* _What to produce_
If a line in the data below holds the word "play", copy it.
Top of Supplied material
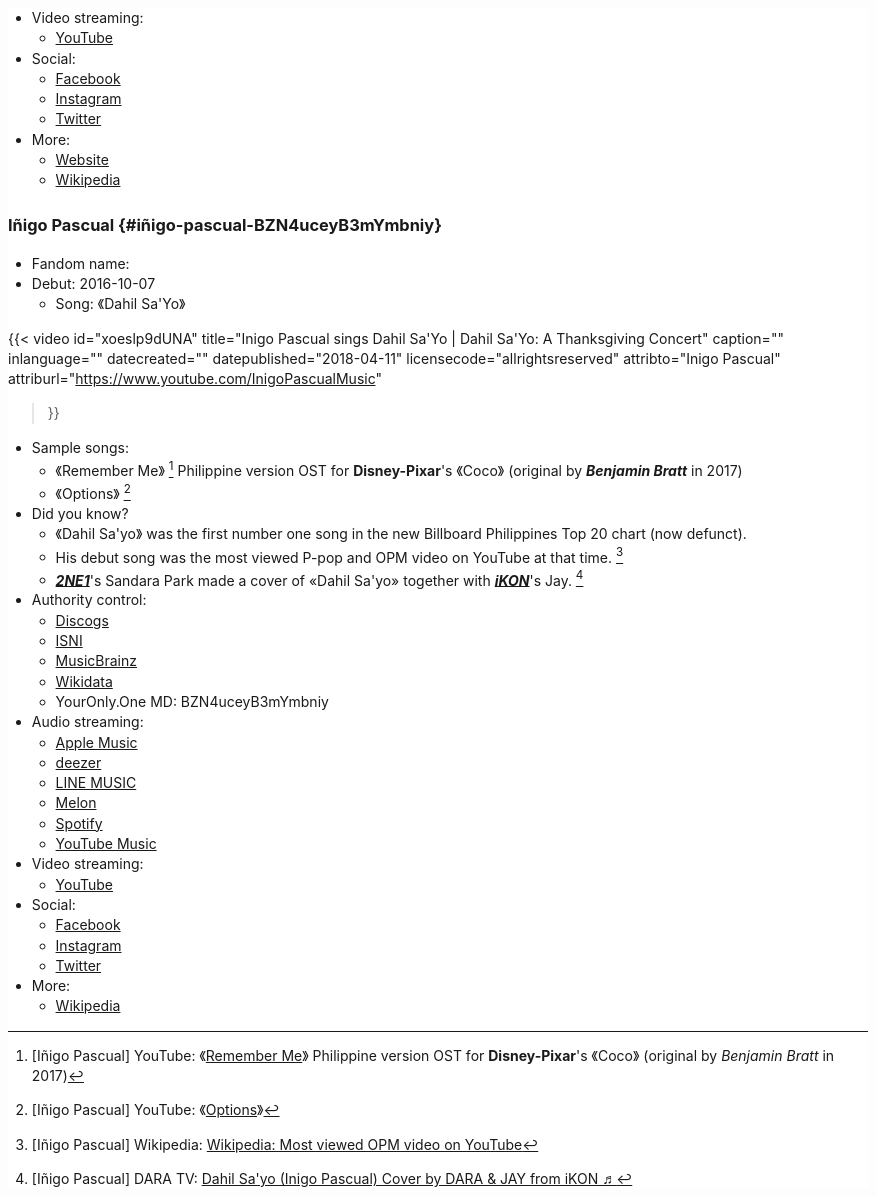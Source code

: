 - Video streaming:
  - [YouTube](https://www.youtube.com/BenBenMusic)
- Social:
  - [Facebook](https://fb.com/BenAndBenMusic)
  - [Instagram](https://www.instagram.com/benandbenmusic)
  - [Twitter](https://twitter.com/benandbenmusic)
- More:
  - [Website](https://www.benandbenmusic.com)
  - [Wikipedia](https://en.wikipedia.org/wiki/Ben%26Ben)

[^ben-and-ben-songs-mag-ingat]: [Ben&Ben] YouTube: 《[Mag-ingat](https://www.youtube.com/watch?v=JGUfgc5QHsA "Ben&Ben: Mag-ingat")》
[^ben-and-ben-songs-lunod]: [Ben&Ben] YouTube: 《[Lunod](https://www.youtube.com/watch?v=lajkFB4Zeug "Ben&Ben: Lunod")》
[^ben-and-ben-songs-pasalubong]: [Ben&Ben] YouTube: 《[Pasalubong](https://www.youtube.com/watch?v=KTsuBfEw8Zo "Ben&Ben: Pasalubong")》
[^ben-and-ben-songs-pagtingin]: [Ben&Ben] YouTube: 《[Pagtingin](https://www.youtube.com/watch?v=P5ktQh3sWZk "Ben&Ben: Pagtingin")》
[^ben-and-ben-songs-upuan]: [Ben&Ben] YouTube: 《[Upuan](https://www.youtube.com/watch?v=Tscl1OFYTLQ "Ben&Ben: Upuan")》

### Iñigo Pascual {#iñigo-pascual-BZN4uceyB3mYmbniy}

- Fandom name:
- Debut: 2016-10-07
  - Song: 《Dahil Sa'Yo》

{{< video
  id="xoeslp9dUNA"
  title="Inigo Pascual sings Dahil Sa'Yo | Dahil Sa'Yo: A Thanksgiving Concert"
  caption=""
  inlanguage=""
  datecreated=""
  datepublished="2018-04-11"
  licensecode="allrightsreserved"
  attribto="Inigo Pascual"
  attriburl="https://www.youtube.com/InigoPascualMusic"
>}}

- Sample songs:
  - 《Remember Me》 [^iñigo-pascual-songs-remember-me] Philippine version OST for **Disney-Pixar**'s 《Coco》 (original by ***Benjamin Bratt*** in 2017)
  - 《Options》 [^iñigo-pascual-songs-options]
- Did you know?
  - 《Dahil Sa'yo》 was the first number one song in the new Billboard Philippines Top 20 chart (now defunct).
  - His debut song was the most viewed P-pop and OPM video on YouTube at that time. [^iñigo-pascual-wikipedia-youtube-views]
  - ***[2NE1](kpop-2nd-gen.md#2ne1 "2NE1")***'s Sandara Park made a cover of «Dahil Sa'yo» together with ***[iKON](kpop-3rd-gen.md#ikon "iKON")***'s Jay. [^iñigo-pascual-dara-tv-dahil-sa-iyo]
- Authority control:
  - [Discogs](https://www.discogs.com/artist/6895621-I%C3%B1igo-Pascual)
  - [ISNI](https://isni.org/isni/0000000503481476)
  - [MusicBrainz](https://musicbrainz.org/artist/47f92b39-aeb0-4cbe-8777-3e0c99bf6975)
  - [Wikidata](https://www.wikidata.org/wiki/Q28674882)
  - YourOnly.One MD: BZN4uceyB3mYmbniy
- Audio streaming:
  - [Apple Music](https://music.apple.com/artist/i%C3%B1igo-pascual/899213930)
  - [deezer](https://www.deezer.com/artist/7623140)
  - [LINE MUSIC](https://music.line.me/artist/mi0000000013727bf4)
  - [Melon](https://www.melon.com/artist/timeline.htm?artistId=1753888)
  - [Spotify](https://open.spotify.com/artist/0XOSmu9Qn1agQULUVe0dAK)
  - [YouTube Music](https://music.youtube.com/channel/UC2Y7JalXMDBngflWYg45j3A)
- Video streaming:
  - [YouTube](https://www.youtube.com/InigoPascualMusic)
- Social:
  - [Facebook](https://fb.com/iminigopascualofficial)
  - [Instagram](https://www.instagram.com/inigopascual)
  - [Twitter](https://twitter.com/impascualinigo)
- More:
  - [Wikipedia](https://en.wikipedia.org/wiki/I%C3%B1igo_Pascual)


[^xlr8-songs-i-love-you-girl]: [XLR8] YouTube: 《[I Love You Girl](https://www.youtube.com/watch?v=znDMjeY-kew "XLR8: I Love You Girl")》
[^1-43-songs-pink]: [1:43] YouTube: 《[PiNK (Pag-ibig Na Kaya?)](https://www.youtube.com/watch?v=Raxih1bbtfU "1:43: PiNK (Pag-ibig Na Kaya?")》
[^1-43-songs-sa-isang-sulyap-mo]: [1:43] YouTube: 《[Sa Isang Sulyap Mo](https://www.youtube.com/watch?v=IZjPj-AturA "1:43: Sa Isang Sulyap Mo")》
[^1-43-songs-ikaw-at-ako]: [1:43] YouTube: 《[Ikaw at Ako](https://www.youtube.com/watch?v=EUyM-9upR84 "1:43: Ikaw at Ako")》
[^1-43-songs-ang-saya-saya]: [1:43] YouTube: 《[Ang Saya-saya (Clap Your Hands)](https://www.youtube.com/watch?v=0phLhLd4N8k "1:43: Ang Saya-saya (Clap Your Hands)")》
[^down-to-mars-songs-my-everything]: [Down to Mars] YouTube: 《[My Everything](https://www.youtube.com/watch?v=nkmyzJ3BCWk "Down to Mars: My Everything (Korean version)")》 (Korean version)
[^ex-battalion-songs-ikaw-kase]: [Ex Battalion] YouTube: 《[Ikaw Kase](https://www.youtube.com/watch?v=4-Ovr7k2xzU "Ex Battalion: Ikaw Kase")》
[^ex-battalion-songs-follow-my-lead]: [Ex Battalion] YouTube: 《[Follow My Lead](https://www.youtube.com/watch?v=XvYojMuy99w "Ex Battalion: Follow My Lead")》
[^ex-battalion-songs-kakaiba]: [Ex Battalion] YouTube: 《[Kakaiba](https://www.youtube.com/watch?v=mdWLrIMBIVY "Ex Battalion: Kakaiba")》
[^ex-battalion-songs-superhero-mo]: [Ex Battalion] YouTube: 《[Superhero Mo](https://www.youtube.com/watch?v=bXTwQc_dXUA "Ex Battalion: Superhero Mo")》 OST for 《Victor Magtanggol》
[^gimme-5-songs-hatid-sundo]: [Gimme 5] YouTube: 《[Hatid Sundo](https://www.youtube.com/watch?v=q7-bueiYMOg "Gimme 5: Hatid Sundo")》
[^gimme-5-songs-aking-prinsesa]: [Gimme 5] YouTube: 《[Aking Prinsesa](https://www.youtube.com/watch?v=aU1kd61xayw "Gimme 5: Aking Prinsesa")》
[^ylona-garcia-songs-fly-tonight]: [Ylona Garcia] YouTube: 《[Fly Tonight](https://www.youtube.com/watch?v=6TGRlhbvtVU "Ylona Garcia: Fly Tonight")》
[^ylona-garcia-songs-entertain-me]: [Ylona Garcia] YouTube: 《[Entertain Me](https://www.youtube.com/watch?v=B6eLbmLGUyc "Ylona Garcia: Entertain Me")》
[^the-juans-songs-nasayang-lang]: [the juans] YouTube: 《[Nasayang Lang](https://www.youtube.com/watch?v=EgEWV8Wpx9o "the juans: Nasayang Lang")》
[^the-juans-songs-binibini-sa-mrt]: [the juans] YouTube: 《[Binibini Sa MRT](https://www.youtube.com/watch?v=25OpUr04IBM "the juans: Binibini Sa MRT")》
[^the-juans-songs-balisong]: [the juans] YouTube: 《[Balisong](https://www.youtube.com/watch?v=xSC8KE9YeiE "the juans: ")》 OST for 《100 Tula Para Kay Stella》 (original by *Rivermaya* in 2003)
[^the-juans-songs-anghel]: [the juans] YouTube: 《[Anghel](https://www.youtube.com/watch?v=dGBxNhiNG94 "the juans: Anghel")》
[^hashtags-songs-ako-na-lang-sana]: [Hashtags] YouTube: 《[Ako Na Lang Sana](https://www.youtube.com/watch?v=k2DCrQ0XDCU "Hashtags: Ako Na Lang Sana")》
[^top-one-project-songs-saan-na]: [Top One Project] YouTube: 《[Sa'n Na](https://www.youtube.com/watch?v=ELfOT-Oy9Ug "Top One Project: Sa'n Na")》
[^iñigo-pascual-songs-remember-me]: [Iñigo Pascual] YouTube: 《[Remember Me](https://www.youtube.com/watch?v=Low8JG3yAXg "Iñigo Pascual: Remember Me OST")》 Philippine version OST for **Disney-Pixar**'s 《Coco》 (original by *Benjamin Bratt* in 2017)
[^iñigo-pascual-songs-options]: [Iñigo Pascual] YouTube: 《[Options](https://www.youtube.com/watch?v=ABcf6hLVGjM "Iñigo Pascual: Options")》
[^iñigo-pascual-dara-tv-dahil-sa-iyo]: [Iñigo Pascual] DARA TV: [Dahil Sa'yo (Inigo Pascual) Cover by DARA & JAY from iKON ♬](https://www.youtube.com/watch?v=DKvVyTnNtv8 "DARA TV: Dahil Sa'yo")
[^iñigo-pascual-wikipedia-youtube-views]: [Iñigo Pascual] Wikipedia: [Wikipedia: Most viewed OPM video on YouTube](https://en.wikipedia.org/wiki/Dahil_Sa%27yo "Wikipedia: Most viewed OPM video on YouTube")
[^ugg-songs-kalimot]: [UGG] YouTube: 《[Kalimot](https://www.youtube.com/watch?v=V87iMAmwRLY "UGG: Kalimot")》
[^ugg-songs-dati]: [UGG] YouTube: 《[Dati](https://www.youtube.com/watch?v=QmAQQhDnhiI "UGG: Dati")》
[^boybandph-songs-we-made-it]: [BoybandPH] YouTube: 《[We Made It](https://www.youtube.com/watch?v=p-0kH2vUD_c "BoybandPH: We Made It")》
[^boybandph-songs-nakaraang-pasko]: [BoybandPH] YouTube: 《[Nakaraang Pasko](https://www.youtube.com/watch?v=f06IFeP8Uwo "BoybandPH: Nakaraang Pasko")》
[^boybandph-songs-somebody]: [BoybandPH] YouTube: 《[Somebody](https://www.youtube.com/watch?v=70No98LhRjI "BoybandPH: Somebody")》
[^tnt-boys-songs-show-me-a-smile]: [TNT Boys] YouTube: 《[Show Me A Smile](https://www.youtube.com/watch?v=kaxOfSNdZzQ "TNT Boys: Show Me A Smile")》 OST for 《Three Words to Forever》
[^press-hit-play-songs-win]: [Press Hit Play] YouTube: 《[WIN (Want It Now)](https://www.youtube.com/watch?v=gPEtuFTHJg0 "Press Hit Play: WIN (Want It Now)")》
[^press-hit-play-songs-adlaw]: [Press Hit Play] YouTube: 《[Adlaw](https://www.youtube.com/watch?v=Ooj_Wl5reOw "Press Hit Play: Adlaw")》
[^press-hit-play-songs-yuno]: [Press Hit Play] YouTube: 《[Yuno](https://www.youtube.com/watch?v=sypRPi6mx-U "Press Hit Play: Yuno")》
[^press-hit-play-songs-tell-me]: [Press Hit Play] YouTube: 《[Tell Me](https://www.youtube.com/watch?v=Qyk7hqkQ3ws "Press Hit Play: Tell Me")》
[^mnl48-songs-ikaw-ang-melody]: [MNL48] YouTube: 《[Ikaw Ang Melody](https://www.youtube.com/watch?v=iLwtfGJz474 "MNL48: Ikaw Ang Melody")》 (Tagalog version of 《君はメロディー》 (Kimi wa Melody); original by *AKB48* in 2017)
[^mnl48-songs-pag-ibig-fortune-cookie]: [MNL48] YouTube: 《[Pag-ibig Fortune Cookie](https://www.youtube.com/watch?v=_gc8hIwU5lg "MNL48: Pag-ibig Fortune Cookie")》 (Tagalog version of 《恋するフォーチュンクッキー》 (Koi Suru Fortune Cookie); original by *AKB48* in 2014)
[^mnl48-songs-gingham-check]: [MNL48] YouTube: 《[Gingham Check](https://www.youtube.com/watch?v=frbyvTHSwww "MNL48: Gingham Check")》 (Tagalog version of 《ギンガムチェック》 (Gingham Check); original by *AKB48* in 2012)
[^mnl48-songs-palusot-ko-ay-maybe]: [MNL48] YouTube: 《[Palusot Ko'y Maybe](https://www.youtube.com/watch?v=QV51W3IIpUg "MNL48: Palusot Ko'y Maybe")》 (Tagalog version of 《言い訳Maybe》 (Iiwake Maybe); original by *AKB48* in 2009)
[^mnl48-wikipedia-48-debut]: [MNL48] Wikipedia: [MNL48](https://en.wikipedia.org/wiki/MNL48 "MNL48")
[^mnl48-baby-blue-songs-negastar]: [(MNL48) BABY BLUE] YouTube: 《[NEGASTAR](https://www.youtube.com/watch?v=XSX26Ar5msY "[MNL48] BABY BLUE: NEGASTAR")》
[^mnl48-baby-blue-songs-stuck-on-you]: [(MNL48) BABY BLUE] YouTube: 《[Stuck On You](https://www.youtube.com/watch?v=GNL5kQdpJtc "[MNL48] BABY BLUE: Stuck On You")》
[^mnl48-baby-blue-songs-head-up]: [(MNL48) BABY BLUE] YouTube: 《[HEAD UP](https://www.youtube.com/watch?v=1Lw8A9Pw-lY "[MNL48] BABY BLUE: HEAD UP")》
[^sb19-songs-go-up]: [SB19] YouTube: 《[Go Up](https://www.youtube.com/watch?v=WRfhzWaiQvk "SB19: Go Up")》
[^sb19-songs-alab-burning]: [SB19] YouTube: 《[Alab (Burning)](https://www.youtube.com/watch?v=-tWuVqZnoL4 "SB19: Alab (Burning)")》
[^sb19-abscbn-billboard]: [SB19] ABS-CBN: [Global phenomenon? SB19 ranks 6th in Billboard’s top social artists of 2020](https://news.abs-cbn.com/entertainment/12/05/20/global-phenomenon-sb19-ranks-6th-in-billboards-top-social-artists-of-2020 "Global phenomenon? SB19 ranks 6th in Billboard’s top social artists of 2020")
[^sb19-billboard-2021-billboard-music-awards]: [SB19] Billboard: [The Weeknd (sic) Leads All Finalists for the 2021 Billboard Music Awards: See the Full List](https://www.billboard.com/music/awards/billboard-music-awards-2021-finalists-full-list-9565011/ "The Weeknd (sic) Leads All Finalists for the 2021 Billboard Music Awards: See the Full List")
[^sb19-abscbn-last-shot]: [SB19] ABS-CBN: [SB19, all-Pinoy boy group who trained in South Korea, goes viral](https://news.abs-cbn.com/entertainment/09/04/19/sb19-all-pinoy-boy-group-who-trained-in-south-korea-goes-viral "SB19, all-Pinoy boy group who trained in South Korea, goes viral")
[^alex-bruce-songs-yakap]: [Alex Bruce] YouTube: 《[Yakap](https://www.youtube.com/watch?v=0qwemvQhfGw "Alex Bruce: Yakap")》
[^ppop-generation-songs-ikaw-at-ako]: [PPOP Generation] YouTube: 《[Ikaw At Ako](https://www.youtube.com/watch?v=2bUCQos0_iA "PPOP Generation: Ikaw At Ako")》
[^ppop-generation-songs-hanap-hanap]: [PPOP Generation] YouTube Music: 《[Hanap-hanap](https://music.youtube.com/watch?v=_nzbDb256Zg "PPOP Generation: Hanap-hanap")》
[^ppop-generation-songs-ikaw-na]: [PPOP Generation] YouTube: 《[Ikaw Na](https://www.youtube.com/watch?v=lqktTibBaEc "PPOP Generation: Ikaw Na")》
Bottom of Supplied material
* _Written response_
[^press-hit-play-songs-win]: [Press Hit Play] YouTube: 《[WIN (Want It Now)](https://www.youtube.com/watch?v=gPEtuFTHJg0 "Press Hit Play: WIN (Want It Now)")》
[^press-hit-play-songs-adlaw]: [Press Hit Play] YouTube: 《[Adlaw](https://www.youtube.com/watch?v=Ooj_Wl5reOw "Press Hit Play: Adlaw")》
[^press-hit-play-songs-yuno]: [Press Hit Play] YouTube: 《[Yuno](https://www.youtube.com/watch?v=sypRPi6mx-U "Press Hit Play: Yuno")》
[^press-hit-play-songs-tell-me]: [Press Hit Play] YouTube: 《[Tell Me](https://www.youtube.com/watch?v=Qyk7hqkQ3ws "Press Hit Play: Tell Me")》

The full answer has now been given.